A dataset and pretrained models can be found here: 

https://drive.google.com/file/d/1e_X2Ir26iypSdSa6pRCJBy2q5t9zXFBb/view?usp=drive_link

Please download this folder and unzip it under the ./content folder

In [13]:
import torch
from torch.utils.data import Dataset, TensorDataset, DataLoader

from torch import nn, optim
from torch.nn import functional as F
from torchvision import datasets, transforms
import torchaudio
Resample = torchaudio.transforms.Resample(44100, 48000, resampling_method='kaiser_window')

if torch.cuda.is_available():
    device = 'cuda:0'
    my_cuda = 1
else: 
    device = 'cpu'
    my_cuda = 0
    
Resample = Resample.to(device)

from pathlib import Path
import random
import numpy as np
from scipy import interpolate as sp_interpolate
import json

import librosa
import librosa.display

import soundfile as sf
# import sounddevice as sd
import configparser
import random
import json
import matplotlib.pyplot as plt
import IPython.display as display

In [14]:
sampling_rate = 44100
sr = sampling_rate

hop_length = 128

segment_length = 1024
n_units = 2048
latent_dim = 256

batch_size = 256

audio_fold = Path(r'./content/2022-zkm-workshop/ltsp/erokia/audio')
audio = audio_fold
lts_audio_files = [f for f in audio_fold.glob('*.wav')]

In [15]:
# Following should give you more than 0. Otherwise, the dataset is not in the right place.
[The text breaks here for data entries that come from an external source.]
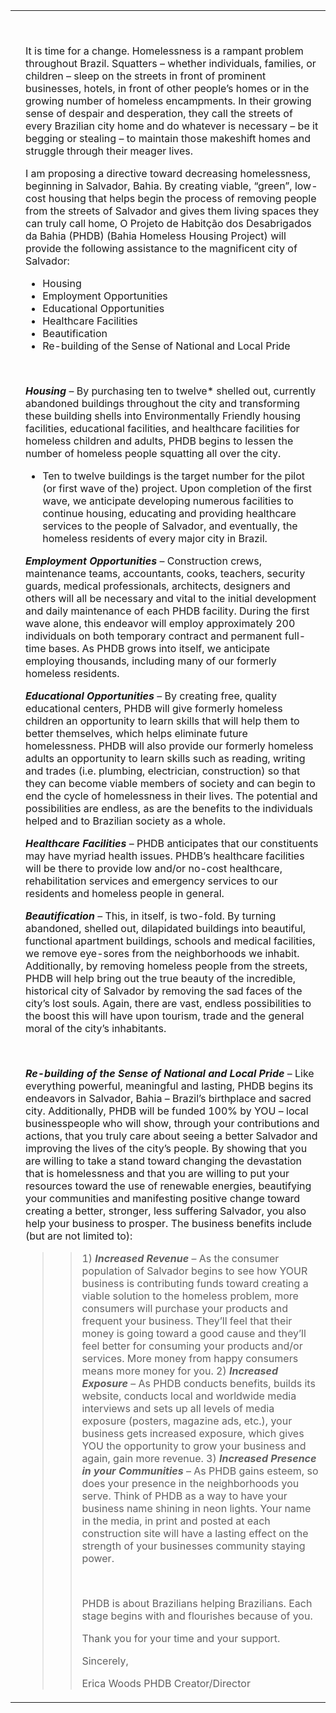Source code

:<html><body><table>
<tbody>
<tr>
<td></td>
<td valign="top">
<div id="IWS_WH_Zone1">

 

It is time for a change.
Homelessness is a rampant problem throughout Brazil. Squatters – whether individuals, families, or children – sleep on the streets in front of prominent businesses, hotels, in front of other people’s homes or in the growing number of homeless encampments. In their growing sense of despair and desperation, they call the streets of every Brazilian city home and do whatever is necessary – be it begging or stealing – to maintain those makeshift homes and struggle through their meager lives.

I am proposing a directive toward decreasing homelessness, beginning in Salvador, Bahia. By creating viable, “green”, low-cost housing that helps begin the process of removing people from the streets of Salvador and gives them living spaces they can truly call home, O Projeto de Habitção dos Desabrigados da Bahia (PHDB) (Bahia Homeless Housing Project) will provide the following assistance to the magnificent city of Salvador:
<div>
<ul>
 	<li>
<div>Housing</div></li>
 	<li>
<div>Employment Opportunities</div></li>
 	<li>
<div>Educational Opportunities</div></li>
 	<li>
<div>Healthcare Facilities</div></li>
 	<li>
<div>Beautification</div></li>
 	<li>
<div>Re-building of the Sense of National and Local Pride</div></li>
</ul>
</div>
 

<em><strong>Housing</strong></em> – By purchasing ten to twelve* shelled out, currently abandoned buildings throughout the city and transforming these building shells into Environmentally Friendly housing facilities, educational facilities, and healthcare facilities for homeless children and adults, PHDB begins to lessen the number of homeless people squatting all over the city.

* Ten to twelve buildings is the target number for the pilot (or first wave of the) project. Upon completion of the first wave, we anticipate developing numerous facilities to continue housing, educating and providing healthcare services to the people of Salvador, and eventually, the homeless residents of every major city in Brazil.

<strong><em>Employment Opportunities</em></strong> – Construction crews, maintenance teams, accountants, cooks, teachers, security guards, medical professionals, architects, designers and others will all be necessary and vital to the initial development and daily maintenance of each PHDB facility. During the first wave alone, this endeavor will employ approximately 200 individuals on both temporary contract and permanent full-time bases. As PHDB grows into itself, we anticipate employing thousands, including many of our formerly homeless residents.

<em><strong>Educational Opportunities</strong></em> – By creating free, quality educational centers, PHDB will give formerly homeless children an opportunity to learn skills that will help them to better themselves, which helps eliminate future homelessness. PHDB will also provide our formerly homeless adults an opportunity to learn skills such as reading, writing and trades (i.e. plumbing, electrician, construction) so that they can become viable members of society and can begin to end the cycle of homelessness in their lives. The potential and possibilities are endless, as are the benefits to the individuals helped and to Brazilian society as a whole.

<strong><em>Healthcare Facilities</em></strong> – PHDB anticipates that our constituents may have myriad health issues. PHDB’s healthcare facilities will be there to provide low and/or no-cost healthcare, rehabilitation services and emergency services to our residents and homeless people in general.

<strong><em>Beautification</em></strong> – This, in itself, is two-fold. By turning abandoned, shelled out, dilapidated buildings into beautiful, functional apartment buildings, schools and medical facilities, we remove eye-sores from the neighborhoods we inhabit. Additionally, by removing homeless people from the streets, PHDB will help bring out the true beauty of the incredible, historical city of Salvador by removing the sad faces of the city’s lost souls. Again, there are vast, endless possibilities to the boost this will have upon tourism, trade and the general moral of the city’s inhabitants.

 

<em><strong>Re-building of the Sense of National and Local Pride</strong></em> – Like everything powerful, meaningful and lasting, PHDB begins its endeavors in Salvador, Bahia – Brazil’s birthplace and sacred city. Additionally, PHDB will be funded 100% by YOU – local businesspeople who will show, through your contributions and actions, that you truly care about seeing a better Salvador and improving the lives of the city’s people. By showing that you are willing to take a stand toward changing the devastation that is homelessness and that you are willing to put your resources toward the use of renewable energies, beautifying your communities and manifesting positive change toward creating a better, stronger, less suffering Salvador, you also help your business to prosper. The business benefits include (but are not limited to):
<blockquote>
<blockquote>1) <em><strong>Increased Revenue</strong></em> – As the consumer population of Salvador begins to see how YOUR business is contributing funds toward creating a viable solution to the homeless problem, more consumers will purchase your products and frequent your business. They’ll feel that their money is going toward a good cause and they’ll feel better for consuming your products and/or services. More money from happy consumers means more money for you.
2) <em><strong>Increased Exposure</strong></em> – As PHDB conducts benefits, builds its website, conducts local and worldwide media interviews and sets up all levels of media exposure (posters, magazine ads, etc.), your business gets increased exposure, which gives YOU the opportunity to grow your business and again, gain more revenue.
3) <em><strong>Increased Presence in your Communities</strong></em> – As PHDB gains esteem, so does your presence in the neighborhoods you serve. Think of PHDB as a way to have your business name shining in neon lights. Your name in the media, in print and posted at each construction site will have a lasting effect on the strength of your businesses community staying power.

 

PHDB is about Brazilians helping Brazilians. Each stage begins with and flourishes because of you.

Thank you for your time and your support.

Sincerely,

Erica Woods
PHDB Creator/Director</blockquote>
</blockquote>
</div></td>
</tr>
</tbody>
</table></body></html>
Please make sure that the following folder is there: rawaudiovae/content/2022-zkm-workshop

len(lts_audio_files)

1139

In [16]:
# Models 

class raw_VAE(nn.Module):
  def __init__(self, segment_length, n_units, latent_dim):
    super(raw_VAE, self).__init__()

    self.segment_length = segment_length
    self.n_units = n_units
    self.latent_dim = latent_dim
    
    self.fc1 = nn.Linear(segment_length, n_units)
    self.fc21 = nn.Linear(n_units, latent_dim)
    self.fc22 = nn.Linear(n_units, latent_dim)
    self.fc3 = nn.Linear(latent_dim, n_units)
    self.fc4 = nn.Linear(n_units, segment_length)

  def encode(self, x):
      h1 = F.relu(self.fc1(x))
      return self.fc21(h1), self.fc22(h1)

  def reparameterize(self, mu, logvar):
      std = torch.exp(0.5*logvar)
      eps = torch.randn_like(std)
      return mu + eps*std

  def decode(self, z):
      h3 = F.relu(self.fc3(z))
      return F.tanh(self.fc4(h3))

  def forward(self, x):
      mu, logvar = self.encode(x.view(-1, self.segment_length))
      z = self.reparameterize(mu, logvar)
      return self.decode(z), mu, logvar

# Reconstruction + KL divergence losses summed over all elements and batch
def loss_function(recon_x, x, mu, logvar, kl_beta, segment_length):
  recon_loss = F.mse_loss(recon_x, x.view(-1, segment_length))

  # see Appendix B from VAE paper:
  # Kingma and Welling. Auto-Encoding Variational Bayes. ICLR, 2014
  # https://arxiv.org/abs/1312.6114
  # 0.5 * sum(1 + log(sigma^2) - mu^2 - sigma^2)
  KLD = -0.5 * torch.mean(1 + logvar - mu.pow(2) - logvar.exp())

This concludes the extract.